I'm really sorry OP. I can tell you this, you will all heal. I know its hard to believe it now Flowers

Agreed. Being honest avoids all of these childhood questions:

They won’t think it’s their fault, because they will have been told that the reason is that Daddy has a new girlfriend.

They won’t be waiting for a reconciliation because Daddy has a new girlfriend.

Honesty at a level that children can understand is always best.

ThreePointOneFourOneFiveNine · 28/07/2025 14:54

Cynic17 · 28/07/2025 13:47

OP, it strikes me that you are rushing into a lot of very big decisions. Maybe you need time to think things over? And, in spite of what you say, you also need to be 100% sure that you want to end your marriage - your view may change over the next few days or weeks.
So perhaps it is too soon to say anything to the children, just now? A bit of time and caution won't do any harm.
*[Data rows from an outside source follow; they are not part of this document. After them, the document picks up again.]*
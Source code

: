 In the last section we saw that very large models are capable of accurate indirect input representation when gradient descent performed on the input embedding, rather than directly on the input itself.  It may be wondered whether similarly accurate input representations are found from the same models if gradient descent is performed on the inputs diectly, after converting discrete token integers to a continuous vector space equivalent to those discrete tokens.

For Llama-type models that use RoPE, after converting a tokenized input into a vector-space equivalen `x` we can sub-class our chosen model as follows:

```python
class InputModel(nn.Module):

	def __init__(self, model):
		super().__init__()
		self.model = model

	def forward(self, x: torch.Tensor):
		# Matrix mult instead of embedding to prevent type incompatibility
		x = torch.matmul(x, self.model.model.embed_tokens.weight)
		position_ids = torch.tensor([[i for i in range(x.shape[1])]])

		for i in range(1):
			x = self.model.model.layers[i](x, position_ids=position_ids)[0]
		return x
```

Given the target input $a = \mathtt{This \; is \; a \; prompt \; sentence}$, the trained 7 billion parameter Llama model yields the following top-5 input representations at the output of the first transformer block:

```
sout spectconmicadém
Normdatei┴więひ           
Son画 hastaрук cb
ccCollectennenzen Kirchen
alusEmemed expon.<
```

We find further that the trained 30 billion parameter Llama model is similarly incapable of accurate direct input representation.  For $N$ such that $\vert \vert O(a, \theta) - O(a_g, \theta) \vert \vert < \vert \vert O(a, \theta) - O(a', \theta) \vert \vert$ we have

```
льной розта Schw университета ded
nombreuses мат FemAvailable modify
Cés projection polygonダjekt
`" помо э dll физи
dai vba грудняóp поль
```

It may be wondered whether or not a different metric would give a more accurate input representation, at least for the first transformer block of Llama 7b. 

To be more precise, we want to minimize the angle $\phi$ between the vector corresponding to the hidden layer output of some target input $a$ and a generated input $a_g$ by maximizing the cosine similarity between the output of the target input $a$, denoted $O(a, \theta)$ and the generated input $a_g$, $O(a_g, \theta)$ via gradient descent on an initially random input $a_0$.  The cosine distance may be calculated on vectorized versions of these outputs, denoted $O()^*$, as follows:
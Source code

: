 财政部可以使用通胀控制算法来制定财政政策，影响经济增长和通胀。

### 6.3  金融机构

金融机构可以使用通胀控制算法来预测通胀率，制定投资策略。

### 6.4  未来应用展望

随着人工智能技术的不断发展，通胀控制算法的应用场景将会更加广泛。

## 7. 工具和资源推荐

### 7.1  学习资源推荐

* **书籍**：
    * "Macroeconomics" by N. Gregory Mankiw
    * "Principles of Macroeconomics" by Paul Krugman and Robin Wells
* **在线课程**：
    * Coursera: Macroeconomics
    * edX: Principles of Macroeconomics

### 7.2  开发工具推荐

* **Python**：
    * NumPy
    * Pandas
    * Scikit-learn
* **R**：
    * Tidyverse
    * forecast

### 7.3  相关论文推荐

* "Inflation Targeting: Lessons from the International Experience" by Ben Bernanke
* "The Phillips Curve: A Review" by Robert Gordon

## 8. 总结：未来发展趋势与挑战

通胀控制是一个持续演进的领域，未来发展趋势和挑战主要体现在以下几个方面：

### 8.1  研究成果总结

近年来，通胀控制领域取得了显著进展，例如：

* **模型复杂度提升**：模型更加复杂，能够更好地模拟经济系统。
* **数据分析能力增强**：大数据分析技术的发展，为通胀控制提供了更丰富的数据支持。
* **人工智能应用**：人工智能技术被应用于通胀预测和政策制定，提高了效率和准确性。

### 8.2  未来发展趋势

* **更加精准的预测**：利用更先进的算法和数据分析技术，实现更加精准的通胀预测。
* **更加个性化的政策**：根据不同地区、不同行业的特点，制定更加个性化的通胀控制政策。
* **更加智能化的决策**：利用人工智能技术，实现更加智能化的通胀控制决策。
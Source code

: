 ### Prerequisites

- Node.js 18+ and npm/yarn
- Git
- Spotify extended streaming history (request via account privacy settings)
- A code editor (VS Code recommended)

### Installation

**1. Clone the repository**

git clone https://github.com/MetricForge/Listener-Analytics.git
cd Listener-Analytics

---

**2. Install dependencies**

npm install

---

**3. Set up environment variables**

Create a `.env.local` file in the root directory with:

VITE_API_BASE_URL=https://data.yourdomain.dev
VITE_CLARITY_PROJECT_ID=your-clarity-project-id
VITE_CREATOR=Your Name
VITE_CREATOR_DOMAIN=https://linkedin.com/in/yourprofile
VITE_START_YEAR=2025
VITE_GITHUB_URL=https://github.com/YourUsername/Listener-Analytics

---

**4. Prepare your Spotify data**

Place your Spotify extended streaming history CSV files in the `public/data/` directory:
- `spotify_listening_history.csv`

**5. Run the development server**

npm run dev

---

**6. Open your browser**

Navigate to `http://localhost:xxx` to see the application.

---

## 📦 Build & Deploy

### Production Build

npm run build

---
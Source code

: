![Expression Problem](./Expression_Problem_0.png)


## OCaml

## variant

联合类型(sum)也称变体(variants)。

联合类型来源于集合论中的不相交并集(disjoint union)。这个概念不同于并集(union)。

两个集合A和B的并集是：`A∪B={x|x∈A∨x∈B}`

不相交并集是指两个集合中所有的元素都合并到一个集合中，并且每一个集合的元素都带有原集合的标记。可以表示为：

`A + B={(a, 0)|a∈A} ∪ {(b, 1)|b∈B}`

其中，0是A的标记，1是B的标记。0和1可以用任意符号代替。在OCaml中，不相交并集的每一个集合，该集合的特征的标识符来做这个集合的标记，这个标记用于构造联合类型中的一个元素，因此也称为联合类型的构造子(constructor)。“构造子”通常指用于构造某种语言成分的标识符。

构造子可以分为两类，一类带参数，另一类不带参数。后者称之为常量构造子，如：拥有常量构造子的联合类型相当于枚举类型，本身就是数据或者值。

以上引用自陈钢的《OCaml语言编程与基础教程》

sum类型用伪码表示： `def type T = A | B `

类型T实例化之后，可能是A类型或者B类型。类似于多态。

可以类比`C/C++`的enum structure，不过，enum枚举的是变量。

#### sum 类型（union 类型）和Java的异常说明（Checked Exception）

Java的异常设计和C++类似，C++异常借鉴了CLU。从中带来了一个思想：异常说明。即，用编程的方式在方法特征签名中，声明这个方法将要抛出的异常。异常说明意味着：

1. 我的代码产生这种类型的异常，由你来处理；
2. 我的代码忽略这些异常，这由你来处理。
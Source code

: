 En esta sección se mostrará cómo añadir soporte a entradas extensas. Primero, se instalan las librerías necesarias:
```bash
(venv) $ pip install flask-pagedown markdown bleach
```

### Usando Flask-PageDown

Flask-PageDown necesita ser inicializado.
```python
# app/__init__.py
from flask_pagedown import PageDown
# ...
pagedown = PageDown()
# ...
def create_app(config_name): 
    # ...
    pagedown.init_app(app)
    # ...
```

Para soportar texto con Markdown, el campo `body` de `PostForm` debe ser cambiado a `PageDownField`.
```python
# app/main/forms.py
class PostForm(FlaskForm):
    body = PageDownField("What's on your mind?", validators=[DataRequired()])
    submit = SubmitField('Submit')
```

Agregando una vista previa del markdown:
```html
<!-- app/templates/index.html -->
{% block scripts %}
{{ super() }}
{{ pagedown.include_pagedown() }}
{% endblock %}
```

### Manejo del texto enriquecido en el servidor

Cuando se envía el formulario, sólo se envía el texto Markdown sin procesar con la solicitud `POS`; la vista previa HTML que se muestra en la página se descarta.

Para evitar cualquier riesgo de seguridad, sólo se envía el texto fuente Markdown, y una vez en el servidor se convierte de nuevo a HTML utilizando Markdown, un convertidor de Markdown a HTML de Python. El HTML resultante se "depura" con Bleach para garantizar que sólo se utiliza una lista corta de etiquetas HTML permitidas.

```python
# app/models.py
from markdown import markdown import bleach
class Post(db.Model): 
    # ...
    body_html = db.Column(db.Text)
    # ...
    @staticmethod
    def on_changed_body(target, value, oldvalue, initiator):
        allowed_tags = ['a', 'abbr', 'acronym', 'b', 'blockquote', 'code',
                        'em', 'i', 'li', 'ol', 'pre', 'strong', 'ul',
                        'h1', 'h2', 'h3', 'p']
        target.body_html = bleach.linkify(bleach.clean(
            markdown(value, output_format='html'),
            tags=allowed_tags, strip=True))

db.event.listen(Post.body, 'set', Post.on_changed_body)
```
It is possible to be 100% certain that infidelity is a deal breaker without taking time to think about it. It’s such a complete breach of trust that there’s no going back from it.

Also, a bit of time gives him the opportunity to tell the kids his made up version of events that paints OP as the villain. This is not a nice guy we’re talking about, he can’t be trusted.

Brenda34 · 28/07/2025 14:59

I'm really sorry this has happened to you. It's horrible. I was advised by a highly qualified and experienced therapist to answer their questions truthfully but factually. Don't give them additional information about the reasons for the split just answer what they ask.
They need to know that both their parents love them and will do their best by their children now and in the future. If your situation genuinely means you can't honestly reassure them that their father will do this, just focus on telling them you love them and will not be leaving them.